The player controls Simba (first as a cub, then later as an adult) in the main levels and either Timon or Pumbaa in the bonus levels.

Console differences

The sound and graphic quality of the game varied greatly due to the differing capabilities of the consoles. On the MS-DOS version, sound quality varied greatly depending on the sound hardware present on the PC and how the game is configured, as the MS-DOS version requires the installed sound card to be selected from a list using a separate utility that ships with the game, and required technical knowledge of the card's IRQ and DMA settings. The game supported most of the most popular soundcards available in the market at the time of its release, including Ad-Lib music, Disney Sound Source, the Gravis Ultrasound and SoundBlaster 16. However, it would still fail to work correctly on certain SoundBlaster clones, especially if the clone uses non-standard IRQ or DMA settings.
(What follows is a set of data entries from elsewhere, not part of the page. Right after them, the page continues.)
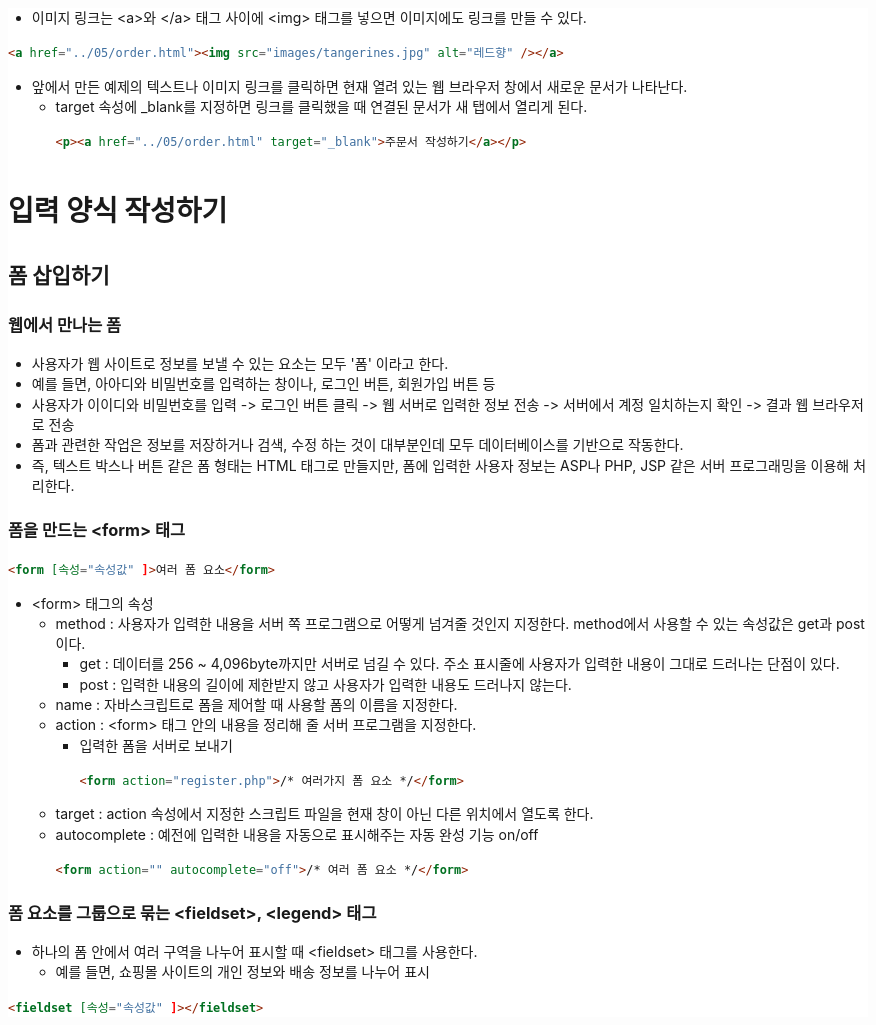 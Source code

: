 - 이미지 링크는 \<a>와 \</a> 태그 사이에 \<img> 태그를 넣으면 이미지에도 링크를 만들 수 있다.

```html
<a href="../05/order.html"><img src="images/tangerines.jpg" alt="레드향" /></a>
```

- 앞에서 만든 예제의 텍스트나 이미지 링크를 클릭하면 현재 열려 있는 웹 브라우저 창에서 새로운 문서가 나타난다.
  - target 속성에 \_blank를 지정하면 링크를 클릭했을 때 연결된 문서가 새 탭에서 열리게 된다.
    ```html
    <p><a href="../05/order.html" target="_blank">주문서 작성하기</a></p>
    ```

# 입력 양식 작성하기

## 폼 삽입하기

### 웹에서 만나는 폼

- 사용자가 웹 사이트로 정보를 보낼 수 있는 요소는 모두 '폼' 이라고 한다.
- 예를 들면, 아아디와 비밀번호를 입력하는 창이나, 로그인 버튼, 회원가입 버튼 등
- 사용자가 이이디와 비밀번호를 입력 -> 로그인 버튼 클릭 -> 웹 서버로 입력한 정보 전송 -> 서버에서 계정 일치하는지 확인 -> 결과 웹 브라우저로 전송
- 폼과 관련한 작업은 정보를 저장하거나 검색, 수정 하는 것이 대부분인데 모두 데이터베이스를 기반으로 작동한다.
- 즉, 텍스트 박스나 버튼 같은 폼 형태는 HTML 태그로 만들지만, 폼에 입력한 사용자 정보는 ASP나 PHP, JSP 같은 서버 프로그래밍을 이용해 처리한다.

### 폼을 만드는 \<form> 태그

```html
<form [속성="속성값" ]>여러 폼 요소</form>
```

- \<form> 태그의 속성
  - method : 사용자가 입력한 내용을 서버 쪽 프로그램으로 어떻게 넘겨줄 것인지 지정한다. method에서 사용할 수 있는 속성값은 get과 post이다.
    - get : 데이터를 256 ~ 4,096byte까지만 서버로 넘길 수 있다. 주소 표시줄에 사용자가 입력한 내용이 그대로 드러나는 단점이 있다.
    - post : 입력한 내용의 길이에 제한받지 않고 사용자가 입력한 내용도 드러나지 않는다.
  - name : 자바스크립트로 폼을 제어할 때 사용할 폼의 이름을 지정한다.
  - action : \<form> 태그 안의 내용을 정리해 줄 서버 프로그램을 지정한다.
    - 입력한 폼을 서버로 보내기
      ```html
      <form action="register.php">/* 여러가지 폼 요소 */</form>
      ```
  - target : action 속성에서 지정한 스크립트 파일을 현재 창이 아닌 다른 위치에서 열도록 한다.
  - autocomplete : 예전에 입력한 내용을 자동으로 표시해주는 자동 완성 기능 on/off
    ```html
    <form action="" autocomplete="off">/* 여러 폼 요소 */</form>
    ```

### 폼 요소를 그룹으로 묶는 \<fieldset>, \<legend> 태그

- 하나의 폼 안에서 여러 구역을 나누어 표시할 때 \<fieldset> 태그를 사용한다.
  - 예를 들면, 쇼핑몰 사이트의 개인 정보와 배송 정보를 나누어 표시

```html
<fieldset [속성="속성값" ]></fieldset>
```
The SNES and Genesis versions are similar, with the Genesis having more grainy sprites and background, and the SNES being a little slower than the Genesis one.

The Amiga version omitted the Can't Wait to be King level, the bonus levels and the cutscenes, presumably to save disk space as the media was presented on floppy disks. The music for some levels was also remixed slightly differently. However, the MS-DOS version was also shipped on 3 floppy disks, but included the missing levels, and has exactly the same music as the Super Nintendo version on supported hardware.
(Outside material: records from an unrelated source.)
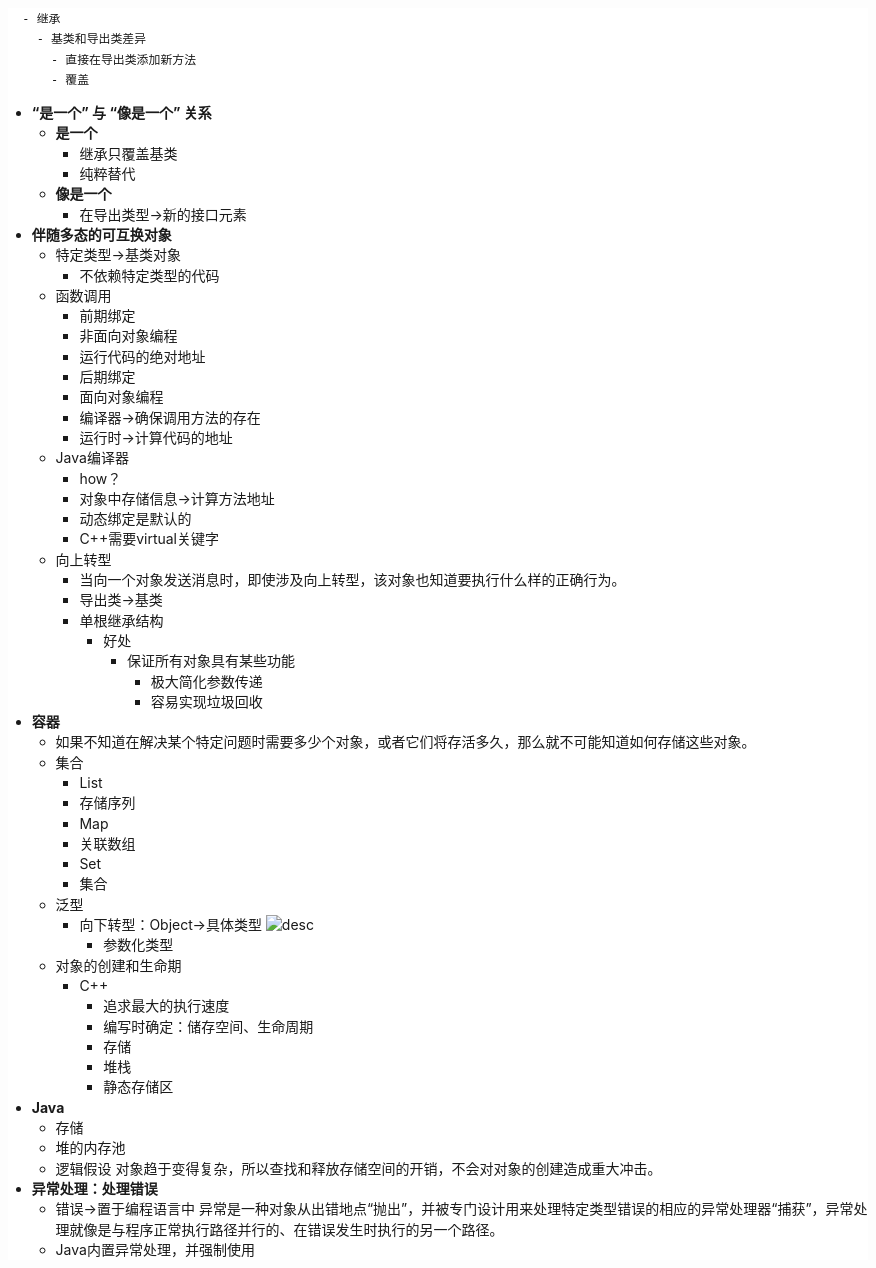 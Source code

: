       - 继承
        - 基类和导出类差异
          - 直接在导出类添加新方法
          - 覆盖
  - __“是一个” 与 “像是一个” 关系__
    - __是一个__
      - 继承只覆盖基类
      - 纯粹替代
    - __像是一个__
      - 在导出类型→新的接口元素
  - __伴随多态的可互换对象__
    - 特定类型→基类对象
      - 不依赖特定类型的代码
    - 函数调用
      - 前期绑定
      - 非面向对象编程
      - 运行代码的绝对地址
      - 后期绑定
      - 面向对象编程
      - 编译器→确保调用方法的存在
      - 运行时→计算代码的地址
    - Java编译器
      - how？
      - 对象中存储信息→计算方法地址
      - 动态绑定是默认的
      - C++需要virtual关键字
    - 向上转型
      - 当向一个对象发送消息时，即使涉及向上转型，该对象也知道要执行什么样的正确行为。
      - 导出类→基类
      - 单根继承结构
        - 好处
          - 保证所有对象具有某些功能
            - 极大简化参数传递
            - 容易实现垃圾回收
  - __容器__
    - 如果不知道在解决某个特定问题时需要多少个对象，或者它们将存活多久，那么就不可能知道如何存储这些对象。
    - 集合
      - List
      - 存储序列
      - Map
      - 关联数组
      - Set
      - 集合
    - 泛型
      - 向下转型：Object→具体类型
        ![desc](file:///C:/Users/15517/AppData/Local/Temp/msohtmlclip1/01/clip_image002.png)
        - 参数化类型
    - 对象的创建和生命期
      - C++
        - 追求最大的执行速度
        - 编写时确定：储存空间、生命周期
        - 存储
        - 堆栈
        - 静态存储区
  - __Java__
    - 存储
    - 堆的内存池
    - 逻辑假设
      对象趋于变得复杂，所以查找和释放存储空间的开销，不会对对象的创建造成重大冲击。
  - __异常处理：处理错误__
    - 错误→置于编程语言中
      异常是一种对象从出错地点“抛出”，并被专门设计用来处理特定类型错误的相应的异常处理器“捕获”，异常处理就像是与程序正常执行路径并行的、在错误发生时执行的另一个路径。
    - Java内置异常处理，并强制使用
The NES version omitted content even further, with only the cub Simba levels present and the removal of the short Death Tag piece of music that plays when Simba dies. The level music continues on instead. Levels were also shortened considerably.

The Windows 3.1 version relied on the WinG graphics engine, but a series of Compaq Presarios weren't tested with WinG, which caused the game to crash while loading. This led Microsoft to create the more stable engine DirectX, used to this day.

Remastered edition

On August 27, 2019, it was announced that the video game would be getting a remastered version.[1] The remastered game is set to be released on October 29, 2019.[2]

References

  1. [1]
  2. Disney Classic Games: Aladdin and The Lion King. GameStop. GameStop Corp. Retrieved on September 27, 2019.